WHAT TO WORK ON: The listing below must be repeated word for word, with its images excluded.

EXERCISE DATA:
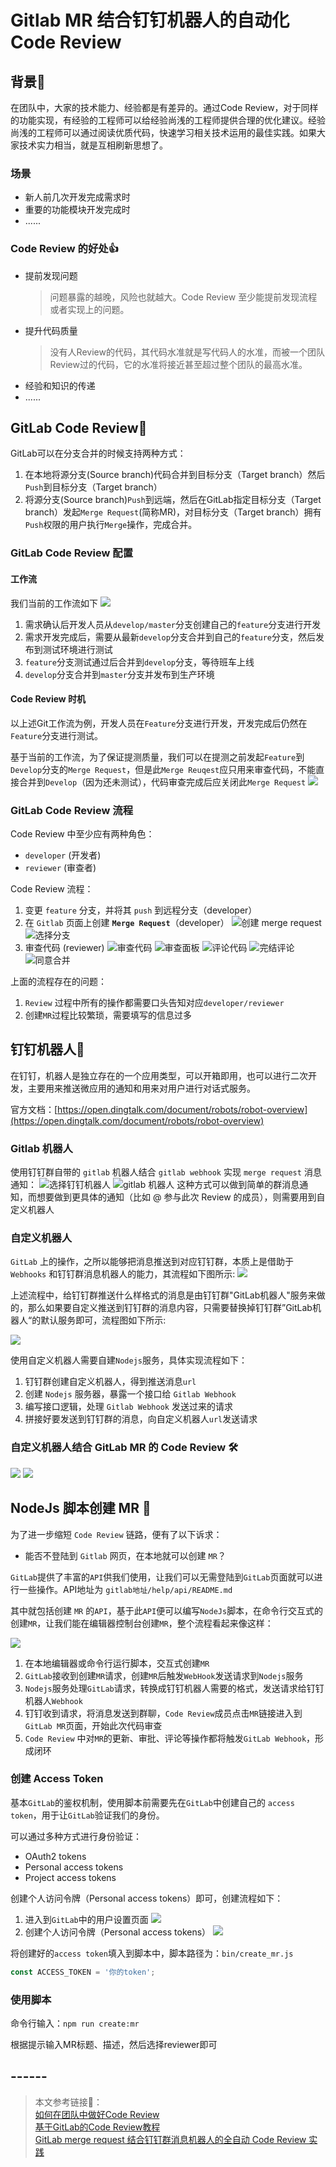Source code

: <!--
 * @Descripttion: 
 * @version: 
 * @Author: qiuxchao
 * @Date: 2022-05-23 11:10:24
 * @LastEditors: qiuxchao
 * @LastEditTime: 2022-07-14 17:31:04
-->
# Gitlab MR 结合钉钉机器人的自动化 Code Review

## 背景🔅

在团队中，大家的技术能力、经验都是有差异的。通过Code Review，对于同样的功能实现，有经验的工程师可以给经验尚浅的工程师提供合理的优化建议。经验尚浅的工程师可以通过阅读优质代码，快速学习相关技术运用的最佳实践。如果大家技术实力相当，就是互相刷新思想了。

### 场景

- 新人前几次开发完成需求时
- 重要的功能模块开发完成时
- ......

### Code Review 的好处👍

- 提前发现问题
  > 问题暴露的越晚，风险也就越大。Code Review 至少能提前发现流程或者实现上的问题。
- 提升代码质量
  > 没有人Review的代码，其代码水准就是写代码人的水准，而被一个团队Review过的代码，它的水准将接近甚至超过整个团队的最高水准。
- 经验和知识的传递
- ......

## GitLab Code Review📌

GitLab可以在分支合并的时候支持两种方式：

1. 在本地将源分支(Source branch)代码合并到目标分支（Target branch）然后`Push`到目标分支（Target branch）
2. 将源分支(Source branch)`Push`到远端，然后在GitLab指定目标分支（Target branch）发起`Merge Request`(简称MR)，对目标分支（Target branch）拥有`Push`权限的用户执行`Merge`操作，完成合并。

### GitLab Code Review 配置

#### 工作流

我们当前的工作流如下
![](./image/develop_workflow.png)

1. 需求确认后开发人员从`develop/master`分支创建自己的`feature`分支进行开发
2. 需求开发完成后，需要从最新`develop`分支合并到自己的`feature`分支，然后发布到测试环境进行测试
3. `feature`分支测试通过后合并到`develop`分支，等待班车上线
4. `develop`分支合并到`master`分支并发布到生产环境

#### Code Review 时机

以上述Git工作流为例，开发人员在`Feature`分支进行开发，开发完成后仍然在`Feature`分支进行测试。

基于当前的工作流，为了保证提测质量，我们可以在提测之前发起`Feature`到`Develop`分支的`Merge Request`，但是此`Merge Reuqest`应只用来审查代码，不能直接合并到`Develop`（因为还未测试），代码审查完成后应关闭此`Merge Request`
![](./image/code_review_workflow.png)

### GitLab Code Review 流程

Code Review 中至少应有两种角色：

- `developer` (开发者)
- `reviewer` (审查者)

Code Review 流程：

1. 变更 `feature` 分支，并将其 `push` 到远程分支（developer）
2. 在 `Gitlab` 页面上创建 **`Merge Request`**（developer）
![创建 merge request](./image/create_merge_request.png)
![选择分支](./image/choose_branch.png)
3. 审查代码 (reviewer)
![审查代码](./image/review_list.png)
![审查面板](./image/review_panel.png)
![评论代码](./image/comment_code.png)
![完结评论](./image/resolved_comment.png)
![同意合并](./image/approve_request.png)

上面的流程存在的问题：

1. `Review` 过程中所有的操作都需要口头告知对应`developer/reviewer`
2. 创建`MR`过程比较繁琐，需要填写的信息过多

## 钉钉机器人🤖️

在钉钉，机器人是独立存在的一个应用类型，可以开箱即用，也可以进行二次开发，主要用来推送微应用的通知和用来对用户进行对话式服务。

官方文档：[https://open.dingtalk.com/document/robots/robot-overview](https://open.dingtalk.com/document/robots/robot-overview)

### Gitlab 机器人

使用钉钉群自带的 `gitlab` 机器人结合 `gitlab webhook` 实现 `merge request` 消息通知：
![选择钉钉机器人](./image/choose_robot.png)
![gitlab 机器人](./image/gitlab_robot.png)
这种方式可以做到简单的群消息通知，而想要做到更具体的通知（比如 @ 参与此次 Review 的成员），则需要用到自定义机器人

### 自定义机器人

`GitLab` 上的操作，之所以能够把消息推送到对应钉钉群，本质上是借助于 `Webhooks` 和钉钉群消息机器人的能力，其流程如下图所示:
![](./image/dd_gitlab_robot_workflow.png)

上述流程中，给钉钉群推送什么样格式的消息是由钉钉群"GitLab机器人"服务来做的，那么如果要自定义推送到钉钉群的消息内容，只需要替换掉钉钉群”GitLab机器人“的默认服务即可，流程图如下所示:

![](./image/dd_custom_robot_workflow.png)

使用自定义机器人需要自建`Nodejs`服务，具体实现流程如下：

1. 钉钉群创建自定义机器人，得到推送消息`url`
2. 创建 `Nodejs` 服务器，暴露一个接口给 `Gitlab Webhook`
3. 编写接口逻辑，处理 `Gitlab Webhook` 发送过来的请求
4. 拼接好要发送到钉钉群的消息，向自定义机器人`url`发送请求

### 自定义机器人结合 GitLab MR 的 Code Review 🛠

![](./image/custom_mr_create.png)
![](./image/custom_robot.png)

## NodeJs 脚本创建 MR 📝

为了进一步缩短 `Code Review` 链路，便有了以下诉求：

- 能否不登陆到 `Gitlab` 网页，在本地就可以创建 `MR`？

`GitLab`提供了丰富的`API`供我们使用，让我们可以无需登陆到`GitLab`页面就可以进行一些操作。API地址为 `gitlab地址/help/api/README.md`

其中就包括创建 `MR` 的`API`，基于此`API`便可以编写`NodeJs`脚本，在命令行交互式的创建`MR`，让我们能在编辑器控制台创建`MR`，整个流程看起来像这样：

![](./image/mr_process.png)

1. 在本地编辑器或命令行运行脚本，交互式创建`MR`
2. `GitLab`接收到创建`MR`请求，创建`MR`后触发`WebHook`发送请求到`Nodejs`服务
3. `Nodejs`服务处理`GitLab`请求，转换成钉钉机器人需要的格式，发送请求给钉钉机器人`Webhook`
4. 钉钉收到请求，将消息发送到群聊，`Code Review`成员点击`MR`链接进入到`GitLab MR`页面，开始此次代码审查
5. `Code Review` 中对`MR`的更新、审批、评论等操作都将触发`GitLab Webhook`，形成闭环

### 创建 Access Token

基本`GitLab`的鉴权机制，使用脚本前需要先在`GitLab`中创建自己的 `access token`，用于让`GitLab`验证我们的身份。

可以通过多种方式进行身份验证：

- OAuth2 tokens
- Personal access tokens
- Project access tokens

创建个人访问令牌（Personal access tokens）即可，创建流程如下：

1. 进入到`GitLab`中的用户设置页面
  ![](./image/gitlab_profile.png)
2. 创建个人访问令牌（Personal access tokens）
  ![](./image/gitlab_create_access_token.png)

将创建好的`access token`填入到脚本中，脚本路径为：`bin/create_mr.js`

  ```javascript
  const ACCESS_TOKEN = '你的token';
  ```

### 使用脚本

命令行输入：`npm run create:mr`

根据提示输入MR标题、描述，然后选择reviewer即可

## ------

> 本文参考链接🔗：<br/>
> [如何在团队中做好Code Review](https://ken.io/note/how-to-do-code-review-in-a-team)<br/>
> [基于GitLab的Code Review教程](https://ken.io/note/gitlab-code-review-tutorial#H3-6)<br/>
> [GitLab merge request 结合钉钉群消息机器人的全自动 Code Review 实践](https://juejin.cn/column/7066714281068199972)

ANSWER SPACE:
Source code

: <!--
 * @Descripttion: 
 * @version: 
 * @Author: qiuxchao
 * @Date: 2022-05-23 11:10:24
 * @LastEditors: qiuxchao
 * @LastEditTime: 2022-07-14 17:31:04
-->
# Gitlab MR 结合钉钉机器人的自动化 Code Review

## 背景🔅

在团队中，大家的技术能力、经验都是有差异的。通过Code Review，对于同样的功能实现，有经验的工程师可以给经验尚浅的工程师提供合理的优化建议。经验尚浅的工程师可以通过阅读优质代码，快速学习相关技术运用的最佳实践。如果大家技术实力相当，就是互相刷新思想了。

### 场景

- 新人前几次开发完成需求时
- 重要的功能模块开发完成时
- ......

### Code Review 的好处👍

- 提前发现问题
  > 问题暴露的越晚，风险也就越大。Code Review 至少能提前发现流程或者实现上的问题。
- 提升代码质量
  > 没有人Review的代码，其代码水准就是写代码人的水准，而被一个团队Review过的代码，它的水准将接近甚至超过整个团队的最高水准。
- 经验和知识的传递
- ......

## GitLab Code Review📌

GitLab可以在分支合并的时候支持两种方式：

1. 在本地将源分支(Source branch)代码合并到目标分支（Target branch）然后`Push`到目标分支（Target branch）
2. 将源分支(Source branch)`Push`到远端，然后在GitLab指定目标分支（Target branch）发起`Merge Request`(简称MR)，对目标分支（Target branch）拥有`Push`权限的用户执行`Merge`操作，完成合并。

### GitLab Code Review 配置

#### 工作流

我们当前的工作流如下
![](./image/develop_workflow.png)

1. 需求确认后开发人员从`develop/master`分支创建自己的`feature`分支进行开发
2. 需求开发完成后，需要从最新`develop`分支合并到自己的`feature`分支，然后发布到测试环境进行测试
3. `feature`分支测试通过后合并到`develop`分支，等待班车上线
4. `develop`分支合并到`master`分支并发布到生产环境

#### Code Review 时机

以上述Git工作流为例，开发人员在`Feature`分支进行开发，开发完成后仍然在`Feature`分支进行测试。

基于当前的工作流，为了保证提测质量，我们可以在提测之前发起`Feature`到`Develop`分支的`Merge Request`，但是此`Merge Reuqest`应只用来审查代码，不能直接合并到`Develop`（因为还未测试），代码审查完成后应关闭此`Merge Request`
![](./image/code_review_workflow.png)

### GitLab Code Review 流程

Code Review 中至少应有两种角色：

- `developer` (开发者)
- `reviewer` (审查者)

Code Review 流程：

1. 变更 `feature` 分支，并将其 `push` 到远程分支（developer）
2. 在 `Gitlab` 页面上创建 **`Merge Request`**（developer）
![创建 merge request](./image/create_merge_request.png)
![选择分支](./image/choose_branch.png)
3. 审查代码 (reviewer)
![审查代码](./image/review_list.png)
![审查面板](./image/review_panel.png)
![评论代码](./image/comment_code.png)
![完结评论](./image/resolved_comment.png)
![同意合并](./image/approve_request.png)

上面的流程存在的问题：

1. `Review` 过程中所有的操作都需要口头告知对应`developer/reviewer`
2. 创建`MR`过程比较繁琐，需要填写的信息过多

## 钉钉机器人🤖️

在钉钉，机器人是独立存在的一个应用类型，可以开箱即用，也可以进行二次开发，主要用来推送微应用的通知和用来对用户进行对话式服务。

官方文档：[https://open.dingtalk.com/document/robots/robot-overview](https://open.dingtalk.com/document/robots/robot-overview)

### Gitlab 机器人

使用钉钉群自带的 `gitlab` 机器人结合 `gitlab webhook` 实现 `merge request` 消息通知：
![选择钉钉机器人](./image/choose_robot.png)
![gitlab 机器人](./image/gitlab_robot.png)
这种方式可以做到简单的群消息通知，而想要做到更具体的通知（比如 @ 参与此次 Review 的成员），则需要用到自定义机器人

### 自定义机器人

`GitLab` 上的操作，之所以能够把消息推送到对应钉钉群，本质上是借助于 `Webhooks` 和钉钉群消息机器人的能力，其流程如下图所示:
![](./image/dd_gitlab_robot_workflow.png)

上述流程中，给钉钉群推送什么样格式的消息是由钉钉群"GitLab机器人"服务来做的，那么如果要自定义推送到钉钉群的消息内容，只需要替换掉钉钉群”GitLab机器人“的默认服务即可，流程图如下所示:

![](./image/dd_custom_robot_workflow.png)

使用自定义机器人需要自建`Nodejs`服务，具体实现流程如下：

1. 钉钉群创建自定义机器人，得到推送消息`url`
2. 创建 `Nodejs` 服务器，暴露一个接口给 `Gitlab Webhook`
3. 编写接口逻辑，处理 `Gitlab Webhook` 发送过来的请求
4. 拼接好要发送到钉钉群的消息，向自定义机器人`url`发送请求

### 自定义机器人结合 GitLab MR 的 Code Review 🛠

![](./image/custom_mr_create.png)
![](./image/custom_robot.png)

## NodeJs 脚本创建 MR 📝

为了进一步缩短 `Code Review` 链路，便有了以下诉求：

- 能否不登陆到 `Gitlab` 网页，在本地就可以创建 `MR`？

`GitLab`提供了丰富的`API`供我们使用，让我们可以无需登陆到`GitLab`页面就可以进行一些操作。API地址为 `gitlab地址/help/api/README.md`

其中就包括创建 `MR` 的`API`，基于此`API`便可以编写`NodeJs`脚本，在命令行交互式的创建`MR`，让我们能在编辑器控制台创建`MR`，整个流程看起来像这样：

![](./image/mr_process.png)

1. 在本地编辑器或命令行运行脚本，交互式创建`MR`
2. `GitLab`接收到创建`MR`请求，创建`MR`后触发`WebHook`发送请求到`Nodejs`服务
3. `Nodejs`服务处理`GitLab`请求，转换成钉钉机器人需要的格式，发送请求给钉钉机器人`Webhook`
4. 钉钉收到请求，将消息发送到群聊，`Code Review`成员点击`MR`链接进入到`GitLab MR`页面，开始此次代码审查
5. `Code Review` 中对`MR`的更新、审批、评论等操作都将触发`GitLab Webhook`，形成闭环

### 创建 Access Token

基本`GitLab`的鉴权机制，使用脚本前需要先在`GitLab`中创建自己的 `access token`，用于让`GitLab`验证我们的身份。

可以通过多种方式进行身份验证：

- OAuth2 tokens
- Personal access tokens
- Project access tokens

创建个人访问令牌（Personal access tokens）即可，创建流程如下：

1. 进入到`GitLab`中的用户设置页面
  ![](./image/gitlab_profile.png)
2. 创建个人访问令牌（Personal access tokens）
  ![](./image/gitlab_create_access_token.png)

将创建好的`access token`填入到脚本中，脚本路径为：`bin/create_mr.js`

  ```javascript
  const ACCESS_TOKEN = '你的token';
  ```

### 使用脚本

命令行输入：`npm run create:mr`

根据提示输入MR标题、描述，然后选择reviewer即可

## ------

> 本文参考链接🔗：<br/>
> [如何在团队中做好Code Review](https://ken.io/note/how-to-do-code-review-in-a-team)<br/>
> [基于GitLab的Code Review教程](https://ken.io/note/gitlab-code-review-tutorial#H3-6)<br/>
> [GitLab merge request 结合钉钉群消息机器人的全自动 Code Review 实践](https://juejin.cn/column/7066714281068199972)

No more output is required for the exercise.